The top 10 KSA banks posted Q1 2023 net profit of 17.3 billion riyals ($4.6 billion), up 2.7 percent quarter-on-quarter (QoQ) as they continued to be affected by slower growth in operating income and higher impairment charges of 14.4 percent QoQ, the report said.
“Looking ahead, we expect banks to face a slowdown in credit growth and a possible uptick in non-performing loans due to the higher interest rate environment. Saudi Central Bank (SAMA) has maintained its interest rates in line with the US Federal Reserve, and we expect this to continue. The higher interest rate environment is causing customers to migrate to interest-bearing instruments that is likely to affect the cost of funding for some of the banks,” said Asad Ahmed, A&M managing director and head of Middle East Financial Services.
During the quarter, the net interest margin (NIM), the difference between interest income from loans and what is paid out on deposits – a key measure of bank profitability – contracted marginally for six out of the ten banks on the back of lower loan-to-deposit ratio (LDR), which fell to 95.2 percent after eight consecutive quarters of increase, and marginal spread expansion.

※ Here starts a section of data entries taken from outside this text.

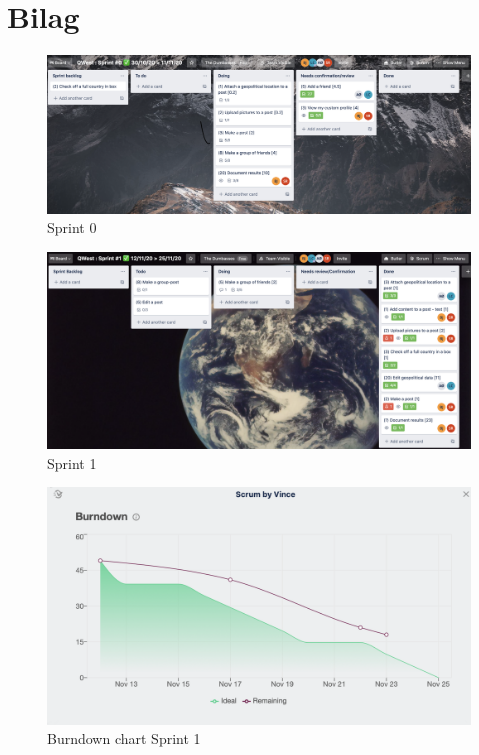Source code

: \chapter{Bilag}\label{ch:bilag}

\begin{figure}
    \includegraphics[width=\linewidth]{figures/Sprint 0.png}
    \caption{Sprint 0}
    \label{fig:Sp0}
\end{figure}


\begin{figure}
    \includegraphics[width=\linewidth]{figures/Sprint 1.png}
    \caption{Sprint 1}
    \label{fig:Sp1}
\end{figure}


\begin{figure}
    \includegraphics[width=\linewidth]{figures/Sprint 1 Burndown.png}
    \caption{Burndown chart Sprint 1}
    \label{fig:Bc1}
\end{figure}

SAMA raised its repo and reverse repo rates by 50 basis points (bps) QoQ in during Q1 to 5.5 percent in line with the Fed rate hike.
According to A&M, aggregate NIM contracted by 7 basis points (bps) in Q1. Yield on credit (+49bps QoQ) increased to 7.4 percent due to the rise in benchmark rates during the quarter. The cost of funds (CoF) increased by 45bps QoQ to 2.3 percent.
Profitability is expected to taper down in the coming quarters as further interest rates are likely to be marginal and some portions of the portfolios may show stress due to the higher borrowing rates, the report concluded.
The listed banks analysed in A&M’s KSA Banking Pulse are Saudi National Bank, Al Rajhi Bank, Riyad Bank, Saudi British Bank, Banque Saudi Fransi, Arab National Bank, Alinma Bank, Bank Albilad, Saudi Investment Bank and Bank Aljazira.